Unable to keep hold of the thing, Prisoner dismisses it as delusion—the purity merely an extension of symbols lurking within the bits of flax caught up in Cada’s hair and the grass shoot swaying loosely between his teeth. The only thing real is the type of commonplace boldness all young men flaunt as a guise to their underlying insecurities.
“Ready?” a voice interrupts.
Despite its simplicity, the question strikes Prisoner with equal absurdity as if one were to ask a babe straining against the throes of labor whether it is ready to emerge and live. It implies choice, or at least the option of delay. The audacity grips his mind with such vividness that he only escapes when a cold cinch of metal snaps around his upper arm and a chain pinches the tender flesh underneath his shoulder. It tightens in a swift, grating motion, until at the outside he can feel the blood of his partner surge and eventually fall in rhythm with his own pulse.
“Flesh to flesh,” Kylun solemnly mutters.
The comment is disturbing enough to Prisoner to elicit a wince of dismay, but Cada raises a contrary brow as if to question his impromptu revulsion.
Next, his wrist is bound to Cada’s, then his bare thigh and ankle. Finally, Kylun places a hand on each of their shoulders, looking intently and almost proudly upon them, and proclaims, “Now off with you two strangers and come back as brothers! You’ll need the trust you’ll gain today for what is to come tomorrow.”

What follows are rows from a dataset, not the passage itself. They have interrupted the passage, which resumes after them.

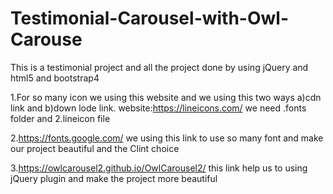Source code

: # Testimonial-Carousel-with-Owl-Carouse
 This is a testimonial project and all the project done by using jQuery and html5 and bootstrap4


 1.For so many icon we using this website and we using this two ways a)cdn link and b)down lode link.
 website:https://lineicons.com/ we need .fonts folder and 2.lineicon file

 2.https://fonts.google.com/ we using this link to use so many font and make our project beautiful and the Clint choice

 3.https://owlcarousel2.github.io/OwlCarousel2/ this link help us to using jQuery plugin and make the project more beautiful
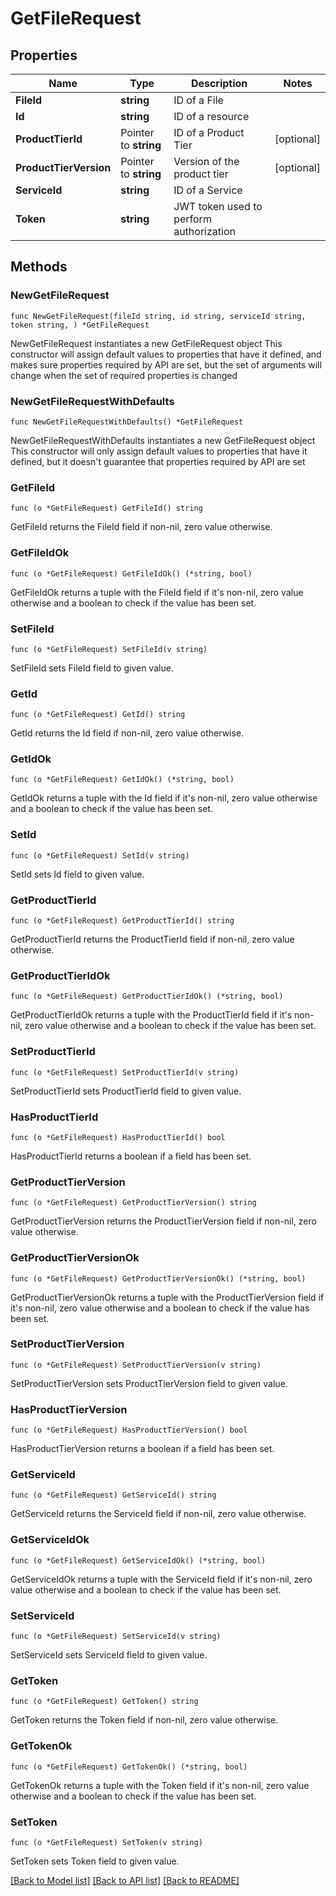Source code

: # GetFileRequest

## Properties

Name | Type | Description | Notes
------------ | ------------- | ------------- | -------------
**FileId** | **string** | ID of a File | 
**Id** | **string** | ID of a resource | 
**ProductTierId** | Pointer to **string** | ID of a Product Tier | [optional] 
**ProductTierVersion** | Pointer to **string** | Version of the product tier | [optional] 
**ServiceId** | **string** | ID of a Service | 
**Token** | **string** | JWT token used to perform authorization | 

## Methods

### NewGetFileRequest

`func NewGetFileRequest(fileId string, id string, serviceId string, token string, ) *GetFileRequest`

NewGetFileRequest instantiates a new GetFileRequest object
This constructor will assign default values to properties that have it defined,
and makes sure properties required by API are set, but the set of arguments
will change when the set of required properties is changed

### NewGetFileRequestWithDefaults

`func NewGetFileRequestWithDefaults() *GetFileRequest`

NewGetFileRequestWithDefaults instantiates a new GetFileRequest object
This constructor will only assign default values to properties that have it defined,
but it doesn't guarantee that properties required by API are set

### GetFileId

`func (o *GetFileRequest) GetFileId() string`

GetFileId returns the FileId field if non-nil, zero value otherwise.

### GetFileIdOk

`func (o *GetFileRequest) GetFileIdOk() (*string, bool)`

GetFileIdOk returns a tuple with the FileId field if it's non-nil, zero value otherwise
and a boolean to check if the value has been set.

### SetFileId

`func (o *GetFileRequest) SetFileId(v string)`

SetFileId sets FileId field to given value.


### GetId

`func (o *GetFileRequest) GetId() string`

GetId returns the Id field if non-nil, zero value otherwise.

### GetIdOk

`func (o *GetFileRequest) GetIdOk() (*string, bool)`

GetIdOk returns a tuple with the Id field if it's non-nil, zero value otherwise
and a boolean to check if the value has been set.

### SetId

`func (o *GetFileRequest) SetId(v string)`

SetId sets Id field to given value.


### GetProductTierId

`func (o *GetFileRequest) GetProductTierId() string`

GetProductTierId returns the ProductTierId field if non-nil, zero value otherwise.

### GetProductTierIdOk

`func (o *GetFileRequest) GetProductTierIdOk() (*string, bool)`

GetProductTierIdOk returns a tuple with the ProductTierId field if it's non-nil, zero value otherwise
and a boolean to check if the value has been set.

### SetProductTierId

`func (o *GetFileRequest) SetProductTierId(v string)`

SetProductTierId sets ProductTierId field to given value.

### HasProductTierId

`func (o *GetFileRequest) HasProductTierId() bool`

HasProductTierId returns a boolean if a field has been set.

### GetProductTierVersion

`func (o *GetFileRequest) GetProductTierVersion() string`

GetProductTierVersion returns the ProductTierVersion field if non-nil, zero value otherwise.

### GetProductTierVersionOk

`func (o *GetFileRequest) GetProductTierVersionOk() (*string, bool)`

GetProductTierVersionOk returns a tuple with the ProductTierVersion field if it's non-nil, zero value otherwise
and a boolean to check if the value has been set.

### SetProductTierVersion

`func (o *GetFileRequest) SetProductTierVersion(v string)`

SetProductTierVersion sets ProductTierVersion field to given value.

### HasProductTierVersion

`func (o *GetFileRequest) HasProductTierVersion() bool`

HasProductTierVersion returns a boolean if a field has been set.

### GetServiceId

`func (o *GetFileRequest) GetServiceId() string`

GetServiceId returns the ServiceId field if non-nil, zero value otherwise.

### GetServiceIdOk

`func (o *GetFileRequest) GetServiceIdOk() (*string, bool)`

GetServiceIdOk returns a tuple with the ServiceId field if it's non-nil, zero value otherwise
and a boolean to check if the value has been set.

### SetServiceId

`func (o *GetFileRequest) SetServiceId(v string)`

SetServiceId sets ServiceId field to given value.


### GetToken

`func (o *GetFileRequest) GetToken() string`

GetToken returns the Token field if non-nil, zero value otherwise.

### GetTokenOk

`func (o *GetFileRequest) GetTokenOk() (*string, bool)`

GetTokenOk returns a tuple with the Token field if it's non-nil, zero value otherwise
and a boolean to check if the value has been set.

### SetToken

`func (o *GetFileRequest) SetToken(v string)`

SetToken sets Token field to given value.



[[Back to Model list]](../README.md#documentation-for-models) [[Back to API list]](../README.md#documentation-for-api-endpoints) [[Back to README]](../README.md)


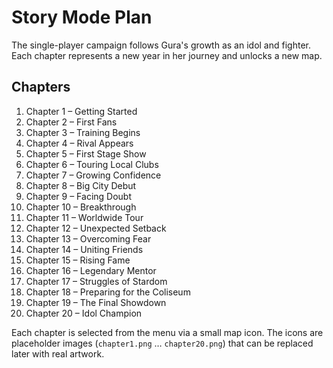 # Story Mode Plan

The single-player campaign follows Gura's growth as an idol and fighter. Each chapter represents a new year in her journey and unlocks a new map.

## Chapters

1. Chapter 1 – Getting Started
2. Chapter 2 – First Fans
3. Chapter 3 – Training Begins
4. Chapter 4 – Rival Appears
5. Chapter 5 – First Stage Show
6. Chapter 6 – Touring Local Clubs
7. Chapter 7 – Growing Confidence
8. Chapter 8 – Big City Debut
9. Chapter 9 – Facing Doubt
10. Chapter 10 – Breakthrough
11. Chapter 11 – Worldwide Tour
12. Chapter 12 – Unexpected Setback
13. Chapter 13 – Overcoming Fear
14. Chapter 14 – Uniting Friends
15. Chapter 15 – Rising Fame
16. Chapter 16 – Legendary Mentor
17. Chapter 17 – Struggles of Stardom
18. Chapter 18 – Preparing for the Coliseum
19. Chapter 19 – The Final Showdown
20. Chapter 20 – Idol Champion

Each chapter is selected from the menu via a small map icon. The icons are placeholder images (`chapter1.png` … `chapter20.png`) that can be replaced later with real artwork.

A sudden jerk and near collapse follows, and proceeds for the following hour in which they gather tinder for that evening’s meal and erect pavilions for the barbaric nobility who fancy their service with the civility of full-throated screaming.

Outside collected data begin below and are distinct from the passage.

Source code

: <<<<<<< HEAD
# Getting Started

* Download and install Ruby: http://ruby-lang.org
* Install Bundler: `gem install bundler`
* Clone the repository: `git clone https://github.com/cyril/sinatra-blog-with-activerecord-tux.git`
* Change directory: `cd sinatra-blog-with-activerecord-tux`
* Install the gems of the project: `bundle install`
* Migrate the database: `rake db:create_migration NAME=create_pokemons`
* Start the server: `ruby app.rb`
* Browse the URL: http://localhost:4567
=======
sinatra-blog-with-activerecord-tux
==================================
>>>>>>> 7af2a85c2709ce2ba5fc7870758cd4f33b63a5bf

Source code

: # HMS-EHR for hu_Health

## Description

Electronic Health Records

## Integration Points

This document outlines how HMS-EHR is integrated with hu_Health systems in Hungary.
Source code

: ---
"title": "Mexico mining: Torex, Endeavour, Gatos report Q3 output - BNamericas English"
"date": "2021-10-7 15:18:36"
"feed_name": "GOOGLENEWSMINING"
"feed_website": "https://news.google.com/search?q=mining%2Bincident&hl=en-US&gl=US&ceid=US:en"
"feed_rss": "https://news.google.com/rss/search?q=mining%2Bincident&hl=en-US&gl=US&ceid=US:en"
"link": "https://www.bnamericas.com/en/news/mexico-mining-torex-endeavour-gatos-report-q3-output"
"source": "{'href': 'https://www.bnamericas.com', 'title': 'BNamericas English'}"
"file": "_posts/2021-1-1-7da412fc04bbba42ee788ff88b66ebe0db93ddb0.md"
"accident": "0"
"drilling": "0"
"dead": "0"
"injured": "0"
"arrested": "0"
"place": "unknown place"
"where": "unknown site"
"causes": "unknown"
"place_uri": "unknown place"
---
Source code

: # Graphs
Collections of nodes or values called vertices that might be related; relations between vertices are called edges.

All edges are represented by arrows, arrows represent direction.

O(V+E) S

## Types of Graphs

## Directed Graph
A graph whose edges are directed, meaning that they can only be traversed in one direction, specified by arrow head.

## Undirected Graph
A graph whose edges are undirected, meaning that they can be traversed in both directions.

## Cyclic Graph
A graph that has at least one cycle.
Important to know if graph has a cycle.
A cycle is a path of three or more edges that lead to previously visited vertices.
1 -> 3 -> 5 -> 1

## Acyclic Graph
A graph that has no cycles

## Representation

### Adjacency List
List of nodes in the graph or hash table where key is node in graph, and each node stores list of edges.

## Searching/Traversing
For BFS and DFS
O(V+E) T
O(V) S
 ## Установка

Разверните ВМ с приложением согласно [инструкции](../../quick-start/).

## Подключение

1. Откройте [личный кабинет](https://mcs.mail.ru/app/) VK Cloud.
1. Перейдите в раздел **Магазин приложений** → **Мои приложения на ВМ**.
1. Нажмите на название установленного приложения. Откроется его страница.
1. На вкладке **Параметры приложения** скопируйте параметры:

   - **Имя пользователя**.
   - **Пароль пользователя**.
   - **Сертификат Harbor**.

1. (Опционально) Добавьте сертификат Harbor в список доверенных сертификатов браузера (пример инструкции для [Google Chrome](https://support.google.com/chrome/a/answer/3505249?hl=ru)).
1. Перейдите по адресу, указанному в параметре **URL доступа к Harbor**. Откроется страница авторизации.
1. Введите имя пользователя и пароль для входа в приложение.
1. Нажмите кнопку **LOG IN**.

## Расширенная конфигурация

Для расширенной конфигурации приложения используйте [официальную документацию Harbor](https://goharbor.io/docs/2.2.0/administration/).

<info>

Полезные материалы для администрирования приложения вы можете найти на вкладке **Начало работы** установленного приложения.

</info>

As with all indignities, the embarrassment fades in time, its wake evidencing a sort of casual jocularity involving splashes of water to the face, tests of strength and stubbornness, and on occasion the crude and unflattering observance put in such a way as to gauge the humor of one’s company and—if on target—inexplicably put them at ease.

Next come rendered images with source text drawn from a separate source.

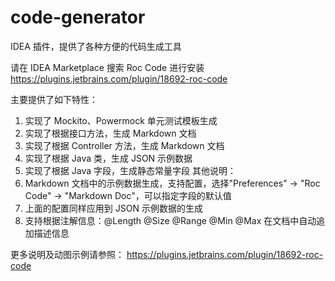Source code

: # code-generator
IDEA 插件，提供了各种方便的代码生成工具

请在 IDEA Marketplace 搜索 Roc Code 进行安装
https://plugins.jetbrains.com/plugin/18692-roc-code

主要提供了如下特性：
1. 实现了 Mockito、Powermock 单元测试模板生成
2. 实现了根据接口方法，生成 Markdown 文档
3. 实现了根据 Controller 方法，生成 Markdown 文档
4. 实现了根据 Java 类，生成 JSON 示例数据
5. 实现了根据 Java 字段，生成静态常量字段
其他说明：
1. Markdown 文档中的示例数据生成，支持配置，选择"Preferences" -> "Roc Code" -> "Markdown Doc"，可以指定字段的默认值
2. 上面的配置同样应用到 JSON 示例数据的生成
3. 支持根据注解信息：@Length @Size @Range @Min @Max 在文档中自动追加描述信息

更多说明及动图示例请参照：
https://plugins.jetbrains.com/plugin/18692-roc-code
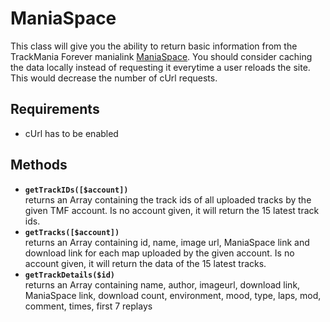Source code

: ManiaSpace
==========
This class will give you the ability to return basic information from the TrackMania Forever manialink [ManiaSpace](tmtp:///:maniaspace "tmtp:///:ManiaSpace").
You should consider caching the data locally instead of requesting it everytime a user reloads the site. This would decrease the number of cUrl requests.

Requirements
------------
- cUrl has to be enabled

Methods
-------
- **`getTrackIDs([$account])`**  
returns an Array containing the track ids of all uploaded tracks by the given TMF account. Is no account given, it will return the 15 latest track ids.
- **`getTracks([$account])`**  
returns an Array containing id, name, image url, ManiaSpace link and download link for each map uploaded by the given account. Is no account given, it will return the data of the 15 latest tracks.
- **`getTrackDetails($id)`**  
returns an Array containing name, author, imageurl, download link, ManiaSpace link, download count, environment, mood, type, laps, mod, comment, times, first 7 replays
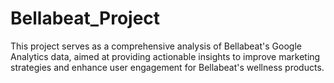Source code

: # Bellabeat_Project

This project serves as a comprehensive analysis of Bellabeat's Google Analytics data, aimed at providing actionable insights to improve marketing strategies and enhance user engagement for Bellabeat's wellness products.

Near the end of the day, with the heat thunder reverberating in the sky, Prisoner even catches himself laughing at one of Cada’s quips as they relax on the outskirts of the newly-built encampment. They talk until the horizon darkens and the black sky drowns out their need for words. There is no need to return to Kylun; where they are is sufficient to bed for the night. So, with the evening dew settling on his bare chest, Prisoner resigns himself to breathe deeply of the tepid night that will slow his mind until the haze of slumber overtakes him. He exhales his content exhaustion. How much time had passed since he last exerted himself so beyond the confines of his self-imposed solitude? It does not matter, and his eyes close with the thought so they can, instead, linger between the rough, ticklish animal pelt beneath him and the sweat-damp, smooth sheet above.
As his thoughts drift and decay, the rhythmic, confidential tempo of Cada’s panting does little to bother Prisoner, nor the movement of his hand led in involuntary cadence to the dull clank of irons and friction that is obviously his new friend’s primal nightly ritual.
“Just let yourself go,” Prisoner yawns, “it’s not like you’re fooling anyone with that racket.”
The rush of heat against his side and the sound of Cada nearly choking on his own tongue proves a good enough note to close himself off from one experience and awaken to another.